## PROBLEM REQUIREMENTS
Write the entries out exactly, with the final line being the one containing "(6) Length of the applicators; and".

RECORDS FOR THE TASK section start

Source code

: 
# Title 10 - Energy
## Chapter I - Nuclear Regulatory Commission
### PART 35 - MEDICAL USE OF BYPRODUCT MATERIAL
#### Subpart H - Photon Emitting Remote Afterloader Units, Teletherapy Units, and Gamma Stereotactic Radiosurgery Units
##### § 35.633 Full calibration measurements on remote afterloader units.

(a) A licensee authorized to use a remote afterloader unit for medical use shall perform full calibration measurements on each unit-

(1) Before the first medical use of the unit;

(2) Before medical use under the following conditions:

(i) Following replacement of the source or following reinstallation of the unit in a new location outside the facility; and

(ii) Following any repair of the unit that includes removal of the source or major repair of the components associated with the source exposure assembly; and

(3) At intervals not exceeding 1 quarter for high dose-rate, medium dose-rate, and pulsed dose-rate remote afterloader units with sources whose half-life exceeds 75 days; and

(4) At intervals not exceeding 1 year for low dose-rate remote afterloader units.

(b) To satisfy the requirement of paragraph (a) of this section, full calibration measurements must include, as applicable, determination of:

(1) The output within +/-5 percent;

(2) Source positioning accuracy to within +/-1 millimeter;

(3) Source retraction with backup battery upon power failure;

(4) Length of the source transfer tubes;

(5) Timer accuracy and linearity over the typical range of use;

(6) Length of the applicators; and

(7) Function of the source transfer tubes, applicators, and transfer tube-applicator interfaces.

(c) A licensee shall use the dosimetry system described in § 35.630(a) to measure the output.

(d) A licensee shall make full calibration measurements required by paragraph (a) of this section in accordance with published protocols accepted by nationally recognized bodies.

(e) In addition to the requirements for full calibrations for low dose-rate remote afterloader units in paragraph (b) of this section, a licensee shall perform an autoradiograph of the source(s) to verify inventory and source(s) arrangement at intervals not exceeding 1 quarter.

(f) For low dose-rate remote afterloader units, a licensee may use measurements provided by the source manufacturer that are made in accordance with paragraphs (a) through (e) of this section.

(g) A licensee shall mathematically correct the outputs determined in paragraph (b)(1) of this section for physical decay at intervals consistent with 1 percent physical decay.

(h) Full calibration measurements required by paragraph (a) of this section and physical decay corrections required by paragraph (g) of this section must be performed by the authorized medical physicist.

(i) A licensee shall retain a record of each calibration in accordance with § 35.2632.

RECORDS FOR THE TASK section end

## THE COMPLETED TASK
Source code

: 
# Title 10 - Energy
## Chapter I - Nuclear Regulatory Commission
### PART 35 - MEDICAL USE OF BYPRODUCT MATERIAL
#### Subpart H - Photon Emitting Remote Afterloader Units, Teletherapy Units, and Gamma Stereotactic Radiosurgery Units
##### § 35.633 Full calibration measurements on remote afterloader units.

(a) A licensee authorized to use a remote afterloader unit for medical use shall perform full calibration measurements on each unit-

(1) Before the first medical use of the unit;

(2) Before medical use under the following conditions:

(i) Following replacement of the source or following reinstallation of the unit in a new location outside the facility; and

(ii) Following any repair of the unit that includes removal of the source or major repair of the components associated with the source exposure assembly; and

(3) At intervals not exceeding 1 quarter for high dose-rate, medium dose-rate, and pulsed dose-rate remote afterloader units with sources whose half-life exceeds 75 days; and

(4) At intervals not exceeding 1 year for low dose-rate remote afterloader units.

(b) To satisfy the requirement of paragraph (a) of this section, full calibration measurements must include, as applicable, determination of:

(1) The output within +/-5 percent;

(2) Source positioning accuracy to within +/-1 millimeter;

(3) Source retraction with backup battery upon power failure;

(4) Length of the source transfer tubes;

(5) Timer accuracy and linearity over the typical range of use;

(6) Length of the applicators; and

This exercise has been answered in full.